The Office of Thrift Supervision closed the troubled Pasadena-based institution in July after a run on the bank over the summer. IndyMac's estimated assets at the time of its closing were worth more than $32 billion.

The buyers include: buyout investor J. Christopher Flowers, of J.C. Flowers & Co., LLC ; hedge fund operator John Paulson of Paulson Investment Company, Inc. and the financial funds Stone Point Capital; George Soros' SSP Offshore LLC; Silar MCF-I LLC; and MSD Capital, which manages capital for Michael Dell and family. The coalition had applied to the Office of Thrift Supervision in hopes of converting IndyMac from a mutual savings bank to a stock-held institution. The buyers are operating as a thrift holding company controlled by IMB Management Holdings and led by Steven Mnuchin, chair of the private equity firm Dune Capital Management LP. Terry Laughlin, a former head of Merrill Lynch Bank & Trust, will serve as chief executive of IndyMac.

Cleary Gottlieb Steen & Hamilton is lead counsel to the consortium, handling M&A, regulatory, structuring and tax matters lead by Paul Glotzer and William Groll.  Weiner Brodsky Sidman Kider partners Harvey Weiner and Troy Garris also advised on mortgage banking compliance and regulatory matters.

Corporate partner Mitchell Eitel and tax partner Ronald Creamer from Sullivan & Cromwell advised Flowers on the matter. Eitel had previously advised Flowers on its canceled plan to acquire Sallie Mae as well as on its successful acquisition of Fox-Pitt Kelton.
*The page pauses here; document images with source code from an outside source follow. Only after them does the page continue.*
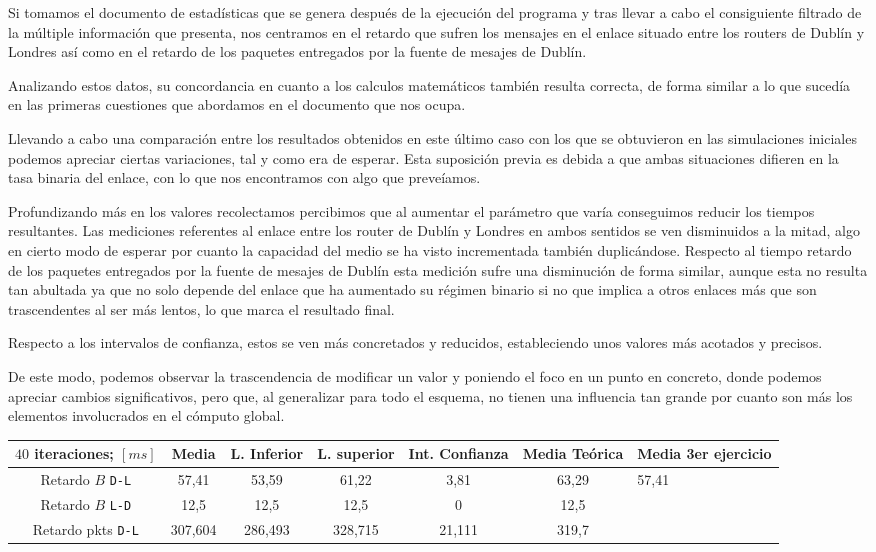 Si tomamos el documento de estadísticas que se genera después de la ejecución del programa y tras llevar a cabo el consiguiente filtrado de la múltiple información que presenta, nos centramos en el retardo que sufren los mensajes en el enlace situado entre los routers de Dublín y Londres así como en el retardo de los paquetes entregados por la fuente de mesajes de Dublín.

Analizando estos datos, su concordancia en cuanto a los calculos matemáticos también resulta correcta, de forma similar a lo que sucedía en las primeras cuestiones que abordamos en el documento que nos ocupa.

Llevando a cabo una comparación entre los resultados obtenidos en este último caso con los que se obtuvieron en las simulaciones iniciales podemos apreciar ciertas variaciones, tal y como era de esperar. Esta suposición previa es debida a que ambas situaciones difieren en la tasa binaria del enlace, con lo que nos encontramos con algo que preveíamos.

Profundizando más en los valores recolectamos percibimos que al aumentar el parámetro que varía conseguimos reducir los tiempos resultantes. Las mediciones referentes al enlace entre los router de Dublín y Londres en ambos sentidos se ven disminuidos a la mitad, algo en cierto modo de esperar por cuanto la capacidad del medio se ha visto incrementada también duplicándose. Respecto al tiempo retardo de los paquetes entregados por la fuente de mesajes de Dublín esta medición sufre una disminución de forma similar, aunque esta no resulta tan abultada ya que no solo depende del enlace que ha aumentado su régimen binario si no que implica a otros enlaces más que son trascendentes al ser más lentos, lo que marca el resultado final.

Respecto a los intervalos de confianza, estos se ven más concretados y reducidos, estableciendo unos valores más acotados y precisos.

De este modo, podemos observar la trascendencia de modificar un valor y poniendo el foco en un punto en concreto, donde podemos apreciar cambios significativos, pero que, al generalizar para todo el esquema, no tienen una influencia tan grande por cuanto son más los elementos involucrados en el cómputo global.

\begin{tabular}{| c | c | c | c | c | c |}
			\hline
			$40$ iteraciones; $[ms]$ & Media & L. Inferior & L. superior & Int. Confianza & Media Teórica & Media 3er ejercicio\\
			\hline
			Retardo $B$ \texttt{D-L} & 57,41 & 53,59 & 61,22 & 3,81 & 63,29 & 57,41\\
			\hline
			Retardo $B$ \texttt{L-D} & 12,5 & 12,5 & 12,5 & 0 & 12,5\\
			\hline
			Retardo pkts \texttt{D-L} & 307,604 & 286,493 & 328,715 & 21,111 & 319,7\\
			\hline
		\end{tabular} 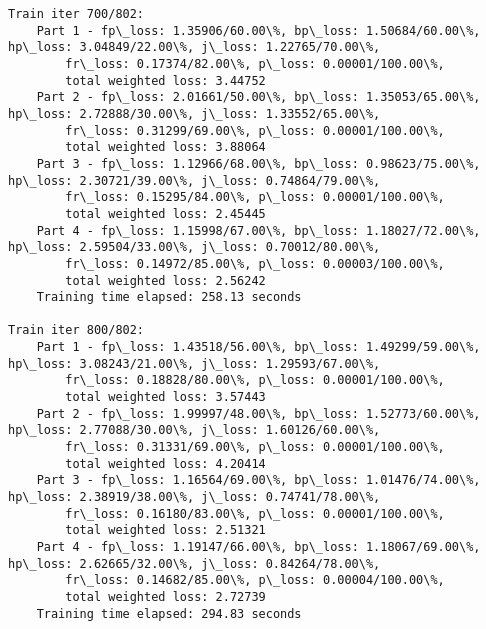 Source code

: \documentclass[11pt]{article}
\begin{document}
\begin{Verbatim}[commandchars=\\\{\}]
Train iter 700/802:
	Part 1 - fp\_loss: 1.35906/60.00\%, bp\_loss: 1.50684/60.00\%, hp\_loss: 3.04849/22.00\%, j\_loss: 1.22765/70.00\%, 
		fr\_loss: 0.17374/82.00\%, p\_loss: 0.00001/100.00\%, 
		total weighted loss: 3.44752
	Part 2 - fp\_loss: 2.01661/50.00\%, bp\_loss: 1.35053/65.00\%, hp\_loss: 2.72888/30.00\%, j\_loss: 1.33552/65.00\%, 
		fr\_loss: 0.31299/69.00\%, p\_loss: 0.00001/100.00\%, 
		total weighted loss: 3.88064
	Part 3 - fp\_loss: 1.12966/68.00\%, bp\_loss: 0.98623/75.00\%, hp\_loss: 2.30721/39.00\%, j\_loss: 0.74864/79.00\%, 
		fr\_loss: 0.15295/84.00\%, p\_loss: 0.00001/100.00\%, 
		total weighted loss: 2.45445
	Part 4 - fp\_loss: 1.15998/67.00\%, bp\_loss: 1.18027/72.00\%, hp\_loss: 2.59504/33.00\%, j\_loss: 0.70012/80.00\%, 
		fr\_loss: 0.14972/85.00\%, p\_loss: 0.00003/100.00\%, 
		total weighted loss: 2.56242
	Training time elapsed: 258.13 seconds

Train iter 800/802:
	Part 1 - fp\_loss: 1.43518/56.00\%, bp\_loss: 1.49299/59.00\%, hp\_loss: 3.08243/21.00\%, j\_loss: 1.29593/67.00\%, 
		fr\_loss: 0.18828/80.00\%, p\_loss: 0.00001/100.00\%, 
		total weighted loss: 3.57443
	Part 2 - fp\_loss: 1.99997/48.00\%, bp\_loss: 1.52773/60.00\%, hp\_loss: 2.77088/30.00\%, j\_loss: 1.60126/60.00\%, 
		fr\_loss: 0.31331/69.00\%, p\_loss: 0.00001/100.00\%, 
		total weighted loss: 4.20414
	Part 3 - fp\_loss: 1.16564/69.00\%, bp\_loss: 1.01476/74.00\%, hp\_loss: 2.38919/38.00\%, j\_loss: 0.74741/78.00\%, 
		fr\_loss: 0.16180/83.00\%, p\_loss: 0.00001/100.00\%, 
		total weighted loss: 2.51321
	Part 4 - fp\_loss: 1.19147/66.00\%, bp\_loss: 1.18067/69.00\%, hp\_loss: 2.62665/32.00\%, j\_loss: 0.84264/78.00\%, 
		fr\_loss: 0.14682/85.00\%, p\_loss: 0.00004/100.00\%, 
		total weighted loss: 2.72739
	Training time elapsed: 294.83 seconds


\end{Verbatim}
\end{document}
Corporate partners Barrie Covit and Thomas Bell from Simpson Thacher & Bartlett also advised Flowers on the deal along with tax partner John Creed and executive compensation and employee benefits counsel Jamin Koslowe. MSD Capital and Stone Point Capital were represented by Peter Gordon, Maripat Alpuche, and Gary Mandel, also of Simpson Thacher.

Fried Frank corporate partners Tom Vartanian, David Ansell, and Brian Mangino advised Paulson. SSP Offshore was represented by Maurice Lefkort at Willkie Farr & Gallagher and S&C bank regulatory partner Andrew Gladin. 

"This agreement achieves the goals that were set out by the chairman and board when the FDIC was named conservator of IndyMac in July," says FDIC Deputy Director James Wigand in a statement. "Unfortunately, as expected, IndyMac's liability structure, combined with aggressive real estate lending in California, had a significant impact on losses."

The deal hit a snag early last week when Fannie Mae demanded the FDIC settle a claim it has about home loans purchased from IndyMac, requesting that it buy back close to $1 billion in failed mortgages. Of the 25 banks that have failed so far this year, IndyMac is the only one the FDIC struggled to immediately unload.

The deal, announced Friday, is expected to close in late January or early February.